● **Exercise directions**: For every record here, output an exact copy.

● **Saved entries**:

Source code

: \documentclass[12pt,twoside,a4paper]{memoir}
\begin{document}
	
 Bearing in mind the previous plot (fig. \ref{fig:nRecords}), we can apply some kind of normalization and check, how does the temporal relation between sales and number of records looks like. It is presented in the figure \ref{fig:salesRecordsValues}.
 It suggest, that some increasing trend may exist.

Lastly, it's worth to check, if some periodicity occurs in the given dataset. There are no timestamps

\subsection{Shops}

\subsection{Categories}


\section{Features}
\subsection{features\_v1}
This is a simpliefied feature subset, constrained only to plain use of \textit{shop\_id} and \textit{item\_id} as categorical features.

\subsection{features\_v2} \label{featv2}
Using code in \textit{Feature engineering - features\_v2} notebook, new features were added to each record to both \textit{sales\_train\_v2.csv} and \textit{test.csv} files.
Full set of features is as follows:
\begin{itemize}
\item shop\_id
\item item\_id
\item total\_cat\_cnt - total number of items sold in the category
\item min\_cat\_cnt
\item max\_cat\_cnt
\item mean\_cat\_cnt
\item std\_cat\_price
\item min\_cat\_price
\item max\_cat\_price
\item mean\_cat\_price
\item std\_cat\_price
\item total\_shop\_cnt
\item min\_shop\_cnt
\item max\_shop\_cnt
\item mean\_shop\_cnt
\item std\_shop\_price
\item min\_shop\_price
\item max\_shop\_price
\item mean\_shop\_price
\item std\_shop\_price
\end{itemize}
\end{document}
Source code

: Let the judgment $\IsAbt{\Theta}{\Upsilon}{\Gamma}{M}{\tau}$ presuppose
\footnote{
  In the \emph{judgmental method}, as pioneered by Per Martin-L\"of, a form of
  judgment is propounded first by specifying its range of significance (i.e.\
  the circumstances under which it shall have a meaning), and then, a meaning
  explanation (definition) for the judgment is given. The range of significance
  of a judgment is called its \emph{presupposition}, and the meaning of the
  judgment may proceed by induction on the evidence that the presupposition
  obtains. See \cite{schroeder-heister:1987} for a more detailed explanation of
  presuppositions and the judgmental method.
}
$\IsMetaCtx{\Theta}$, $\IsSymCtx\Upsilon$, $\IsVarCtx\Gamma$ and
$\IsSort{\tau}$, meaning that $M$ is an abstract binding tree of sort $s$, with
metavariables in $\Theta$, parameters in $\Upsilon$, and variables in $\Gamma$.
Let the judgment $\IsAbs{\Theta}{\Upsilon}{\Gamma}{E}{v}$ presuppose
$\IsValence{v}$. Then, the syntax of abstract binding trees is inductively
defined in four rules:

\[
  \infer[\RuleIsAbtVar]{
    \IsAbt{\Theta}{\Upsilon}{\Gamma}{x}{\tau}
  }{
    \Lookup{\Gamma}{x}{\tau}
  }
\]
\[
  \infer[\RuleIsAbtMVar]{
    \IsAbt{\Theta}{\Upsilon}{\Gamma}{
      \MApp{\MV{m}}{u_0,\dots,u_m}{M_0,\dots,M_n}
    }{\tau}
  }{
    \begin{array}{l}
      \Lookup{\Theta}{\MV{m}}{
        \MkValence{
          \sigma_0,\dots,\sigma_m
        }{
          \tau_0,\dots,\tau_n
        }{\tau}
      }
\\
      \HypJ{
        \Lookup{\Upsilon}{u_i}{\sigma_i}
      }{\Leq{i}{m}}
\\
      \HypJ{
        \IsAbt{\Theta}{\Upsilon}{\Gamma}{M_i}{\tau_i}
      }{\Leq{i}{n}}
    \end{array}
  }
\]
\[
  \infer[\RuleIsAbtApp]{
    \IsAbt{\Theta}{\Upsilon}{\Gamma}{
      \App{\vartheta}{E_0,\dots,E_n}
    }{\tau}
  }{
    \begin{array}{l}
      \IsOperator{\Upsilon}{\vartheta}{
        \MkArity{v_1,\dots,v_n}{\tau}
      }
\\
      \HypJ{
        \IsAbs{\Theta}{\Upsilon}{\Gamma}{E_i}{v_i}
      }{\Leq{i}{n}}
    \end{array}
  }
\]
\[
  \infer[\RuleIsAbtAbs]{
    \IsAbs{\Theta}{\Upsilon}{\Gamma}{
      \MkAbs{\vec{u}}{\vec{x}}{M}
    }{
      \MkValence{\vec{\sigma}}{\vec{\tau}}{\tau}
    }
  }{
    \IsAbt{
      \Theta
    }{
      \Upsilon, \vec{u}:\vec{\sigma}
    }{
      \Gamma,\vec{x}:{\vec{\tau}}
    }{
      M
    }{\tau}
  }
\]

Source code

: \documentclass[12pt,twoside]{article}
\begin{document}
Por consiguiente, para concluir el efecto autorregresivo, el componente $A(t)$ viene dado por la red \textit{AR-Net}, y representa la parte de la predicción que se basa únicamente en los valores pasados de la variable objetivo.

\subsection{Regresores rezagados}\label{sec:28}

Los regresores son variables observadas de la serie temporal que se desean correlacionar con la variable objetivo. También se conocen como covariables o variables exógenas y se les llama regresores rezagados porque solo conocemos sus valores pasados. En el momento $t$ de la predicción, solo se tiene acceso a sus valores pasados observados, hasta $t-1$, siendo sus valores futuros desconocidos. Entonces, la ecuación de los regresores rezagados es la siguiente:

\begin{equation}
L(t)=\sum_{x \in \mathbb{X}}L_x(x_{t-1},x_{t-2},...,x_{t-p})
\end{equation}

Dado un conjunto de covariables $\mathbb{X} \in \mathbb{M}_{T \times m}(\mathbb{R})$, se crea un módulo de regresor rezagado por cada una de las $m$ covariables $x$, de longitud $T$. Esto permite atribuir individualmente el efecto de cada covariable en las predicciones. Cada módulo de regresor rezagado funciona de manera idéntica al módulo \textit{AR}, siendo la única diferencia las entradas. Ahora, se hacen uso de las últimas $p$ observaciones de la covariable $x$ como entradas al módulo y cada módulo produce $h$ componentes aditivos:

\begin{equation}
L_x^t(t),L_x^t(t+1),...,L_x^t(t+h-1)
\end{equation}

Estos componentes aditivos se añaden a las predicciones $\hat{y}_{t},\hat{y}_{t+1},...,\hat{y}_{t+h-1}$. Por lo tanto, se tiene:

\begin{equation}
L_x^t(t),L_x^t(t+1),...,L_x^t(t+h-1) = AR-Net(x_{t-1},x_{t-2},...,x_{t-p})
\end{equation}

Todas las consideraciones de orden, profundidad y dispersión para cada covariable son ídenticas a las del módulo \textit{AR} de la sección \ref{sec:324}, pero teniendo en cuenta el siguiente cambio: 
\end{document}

● **Answer box**:
Source code

: \documentclass[12pt,twoside,a4paper]{memoir}
\begin{document}
	
 Bearing in mind the previous plot (fig. \ref{fig:nRecords}), we can apply some kind of normalization and check, how does the temporal relation between sales and number of records looks like. It is presented in the figure \ref{fig:salesRecordsValues}.
 It suggest, that some increasing trend may exist.

Lastly, it's worth to check, if some periodicity occurs in the given dataset. There are no timestamps

\subsection{Shops}

\subsection{Categories}


\section{Features}
\subsection{features\_v1}
This is a simpliefied feature subset, constrained only to plain use of \textit{shop\_id} and \textit{item\_id} as categorical features.

\subsection{features\_v2} \label{featv2}
Using code in \textit{Feature engineering - features\_v2} notebook, new features were added to each record to both \textit{sales\_train\_v2.csv} and \textit{test.csv} files.
Full set of features is as follows:
\begin{itemize}
\item shop\_id
\item item\_id
\item total\_cat\_cnt - total number of items sold in the category
\item min\_cat\_cnt
\item max\_cat\_cnt
\item mean\_cat\_cnt
\item std\_cat\_price
\item min\_cat\_price
\item max\_cat\_price
\item mean\_cat\_price
\item std\_cat\_price
\item total\_shop\_cnt
\item min\_shop\_cnt
\item max\_shop\_cnt
\item mean\_shop\_cnt
\item std\_shop\_price
\item min\_shop\_price
\item max\_shop\_price
\item mean\_shop\_price
\item std\_shop\_price
\end{itemize}
\end{document}
Source code

: Let the judgment $\IsAbt{\Theta}{\Upsilon}{\Gamma}{M}{\tau}$ presuppose
\footnote{
  In the \emph{judgmental method}, as pioneered by Per Martin-L\"of, a form of
  judgment is propounded first by specifying its range of significance (i.e.\
  the circumstances under which it shall have a meaning), and then, a meaning
  explanation (definition) for the judgment is given. The range of significance
  of a judgment is called its \emph{presupposition}, and the meaning of the
  judgment may proceed by induction on the evidence that the presupposition
  obtains. See \cite{schroeder-heister:1987} for a more detailed explanation of
  presuppositions and the judgmental method.
}
$\IsMetaCtx{\Theta}$, $\IsSymCtx\Upsilon$, $\IsVarCtx\Gamma$ and
$\IsSort{\tau}$, meaning that $M$ is an abstract binding tree of sort $s$, with
metavariables in $\Theta$, parameters in $\Upsilon$, and variables in $\Gamma$.
Let the judgment $\IsAbs{\Theta}{\Upsilon}{\Gamma}{E}{v}$ presuppose
$\IsValence{v}$. Then, the syntax of abstract binding trees is inductively
defined in four rules:

\[
  \infer[\RuleIsAbtVar]{
    \IsAbt{\Theta}{\Upsilon}{\Gamma}{x}{\tau}
  }{
    \Lookup{\Gamma}{x}{\tau}
  }
\]
\[
  \infer[\RuleIsAbtMVar]{
    \IsAbt{\Theta}{\Upsilon}{\Gamma}{
      \MApp{\MV{m}}{u_0,\dots,u_m}{M_0,\dots,M_n}
    }{\tau}
  }{
    \begin{array}{l}
      \Lookup{\Theta}{\MV{m}}{
        \MkValence{
          \sigma_0,\dots,\sigma_m
        }{
          \tau_0,\dots,\tau_n
        }{\tau}
      }
\\
      \HypJ{
        \Lookup{\Upsilon}{u_i}{\sigma_i}
      }{\Leq{i}{m}}
\\
      \HypJ{
        \IsAbt{\Theta}{\Upsilon}{\Gamma}{M_i}{\tau_i}
      }{\Leq{i}{n}}
    \end{array}
  }
\]
\[
  \infer[\RuleIsAbtApp]{
    \IsAbt{\Theta}{\Upsilon}{\Gamma}{
      \App{\vartheta}{E_0,\dots,E_n}
    }{\tau}
  }{
    \begin{array}{l}
      \IsOperator{\Upsilon}{\vartheta}{
        \MkArity{v_1,\dots,v_n}{\tau}
      }
\\
      \HypJ{
        \IsAbs{\Theta}{\Upsilon}{\Gamma}{E_i}{v_i}
      }{\Leq{i}{n}}
    \end{array}
  }
\]
\[
  \infer[\RuleIsAbtAbs]{
    \IsAbs{\Theta}{\Upsilon}{\Gamma}{
      \MkAbs{\vec{u}}{\vec{x}}{M}
    }{
      \MkValence{\vec{\sigma}}{\vec{\tau}}{\tau}
    }
  }{
    \IsAbt{
      \Theta
    }{
      \Upsilon, \vec{u}:\vec{\sigma}
    }{
      \Gamma,\vec{x}:{\vec{\tau}}
    }{
      M
    }{\tau}
  }
\]

Source code

: \documentclass[12pt,twoside]{article}
\begin{document}
Por consiguiente, para concluir el efecto autorregresivo, el componente $A(t)$ viene dado por la red \textit{AR-Net}, y representa la parte de la predicción que se basa únicamente en los valores pasados de la variable objetivo.

\subsection{Regresores rezagados}\label{sec:28}

Los regresores son variables observadas de la serie temporal que se desean correlacionar con la variable objetivo. También se conocen como covariables o variables exógenas y se les llama regresores rezagados porque solo conocemos sus valores pasados. En el momento $t$ de la predicción, solo se tiene acceso a sus valores pasados observados, hasta $t-1$, siendo sus valores futuros desconocidos. Entonces, la ecuación de los regresores rezagados es la siguiente:

\begin{equation}
L(t)=\sum_{x \in \mathbb{X}}L_x(x_{t-1},x_{t-2},...,x_{t-p})
\end{equation}

Dado un conjunto de covariables $\mathbb{X} \in \mathbb{M}_{T \times m}(\mathbb{R})$, se crea un módulo de regresor rezagado por cada una de las $m$ covariables $x$, de longitud $T$. Esto permite atribuir individualmente el efecto de cada covariable en las predicciones. Cada módulo de regresor rezagado funciona de manera idéntica al módulo \textit{AR}, siendo la única diferencia las entradas. Ahora, se hacen uso de las últimas $p$ observaciones de la covariable $x$ como entradas al módulo y cada módulo produce $h$ componentes aditivos:

\begin{equation}
L_x^t(t),L_x^t(t+1),...,L_x^t(t+h-1)
\end{equation}

Estos componentes aditivos se añaden a las predicciones $\hat{y}_{t},\hat{y}_{t+1},...,\hat{y}_{t+h-1}$. Por lo tanto, se tiene:

\begin{equation}
L_x^t(t),L_x^t(t+1),...,L_x^t(t+h-1) = AR-Net(x_{t-1},x_{t-2},...,x_{t-p})
\end{equation}

Todas las consideraciones de orden, profundidad y dispersión para cada covariable son ídenticas a las del módulo \textit{AR} de la sección \ref{sec:324}, pero teniendo en cuenta el siguiente cambio: 
\end{document}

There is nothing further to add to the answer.